Each year, the administrator of the MSA funds would determine how much money would be put into this account and withheld from those states thought to be non-diligent in collection of those escrow dollars.

Several states decided to settle these disputes. Of those left, last September an arbitration board found six states, including Kentucky, to be non-diligent in these collections, putting its annual MSA payment at risk.

Conway told the committee he really believed Kentucky had been unfairly singled out in the dispute and the annual payment likely would have been cut in half.

"We quickly realized this was not going to work for Kentucky and (the state) would really suffer if this money dried up on us," he said.

Last fall, the Attorney General’s Office filed suit, complaining the ruling was arbitrary and capricious; meanwhile, Conway began to negotiate with the tobacco companies to reach an agreement.

Last month, he and Gov. Steve Beshear announced the state’s settlement.

"The settlement ends a long-running dispute and restores certainty to Kentucky’s annual payments from the 1998 Master Settlement Agreement," Conway said. "Under the terms of the settlement, we avoid the possibility of costly litigation and the potential loss of the entire annual MSA payment."

Roger Thomas, director of the Governor’s Office of Agricultural Policy, which oversees the portion of MSA funds that are reinvested in the state’s agriculture sector, told legislative members last week how important those MSA dollars are – not only to agriculture but to other programs in which the money is used.

Under the terms of the settlement, Kentucky receives $110.4 million in disputed and related payments and will avoid a long and expensive legal battle. Combined with the $48.3 million in payments already received this fiscal year, the total MSA payments for FY14 total is $158.7 million, which is $67.9 million more than budgeted for FY14, according to a joint news release from Conway’s and the governor’s offices.

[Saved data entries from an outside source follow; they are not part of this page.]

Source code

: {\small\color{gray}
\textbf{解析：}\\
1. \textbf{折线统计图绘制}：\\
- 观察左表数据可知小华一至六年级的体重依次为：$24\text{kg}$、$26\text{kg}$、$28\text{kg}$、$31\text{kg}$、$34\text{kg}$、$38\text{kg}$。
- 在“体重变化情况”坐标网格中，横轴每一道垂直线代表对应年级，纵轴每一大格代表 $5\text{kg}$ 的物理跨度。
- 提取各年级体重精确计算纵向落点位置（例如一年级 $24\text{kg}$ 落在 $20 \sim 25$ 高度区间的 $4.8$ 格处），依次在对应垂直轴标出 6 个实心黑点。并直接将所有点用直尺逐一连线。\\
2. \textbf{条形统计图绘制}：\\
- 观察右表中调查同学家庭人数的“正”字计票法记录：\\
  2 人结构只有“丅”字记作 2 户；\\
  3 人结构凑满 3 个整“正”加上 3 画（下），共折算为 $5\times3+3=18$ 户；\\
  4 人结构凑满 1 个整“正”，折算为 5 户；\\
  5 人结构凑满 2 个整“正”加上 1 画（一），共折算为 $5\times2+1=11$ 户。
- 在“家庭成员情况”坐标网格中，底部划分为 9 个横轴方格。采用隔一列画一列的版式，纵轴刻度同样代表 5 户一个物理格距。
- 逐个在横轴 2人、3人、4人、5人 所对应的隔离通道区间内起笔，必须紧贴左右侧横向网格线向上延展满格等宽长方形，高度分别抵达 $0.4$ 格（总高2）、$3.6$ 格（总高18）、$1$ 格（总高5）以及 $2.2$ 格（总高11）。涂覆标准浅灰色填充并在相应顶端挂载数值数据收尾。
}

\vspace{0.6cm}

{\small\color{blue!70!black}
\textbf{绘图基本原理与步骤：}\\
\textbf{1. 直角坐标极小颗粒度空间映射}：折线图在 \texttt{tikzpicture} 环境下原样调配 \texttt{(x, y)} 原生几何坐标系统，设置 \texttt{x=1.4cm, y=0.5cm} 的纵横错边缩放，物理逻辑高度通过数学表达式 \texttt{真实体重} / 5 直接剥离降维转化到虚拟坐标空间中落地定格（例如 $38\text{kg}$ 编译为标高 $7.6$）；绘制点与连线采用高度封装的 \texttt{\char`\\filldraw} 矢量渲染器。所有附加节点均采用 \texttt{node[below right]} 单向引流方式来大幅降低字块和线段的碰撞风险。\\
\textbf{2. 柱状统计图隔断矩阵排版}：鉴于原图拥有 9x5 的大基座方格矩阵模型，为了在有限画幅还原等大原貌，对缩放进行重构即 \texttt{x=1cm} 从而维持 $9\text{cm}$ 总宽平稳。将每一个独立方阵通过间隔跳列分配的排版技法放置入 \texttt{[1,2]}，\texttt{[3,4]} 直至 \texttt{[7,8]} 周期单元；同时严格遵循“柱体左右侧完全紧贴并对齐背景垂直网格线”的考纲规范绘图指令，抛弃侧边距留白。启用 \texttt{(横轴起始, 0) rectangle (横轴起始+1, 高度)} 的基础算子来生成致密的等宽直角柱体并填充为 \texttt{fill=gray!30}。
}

The release went on to say that estimated receipts for FY15 are $26.6 million less than budgeted, and FY16 are $15.9 million more. Overall, Kentucky should receive $57.2 million more in MSA payments over the next three years than budgeted.

"Our first priority with this money is to fully restore $42.5 million in 2014 budget cuts in areas like lung cancer research, county agriculture funds and early childhood oral and mental health assistance, while maintaining this level of funding in 2015," Beshear said. "This agreement will ensure funding availability for future investments in these programs that continue to have a positive impact on the Commonwealth."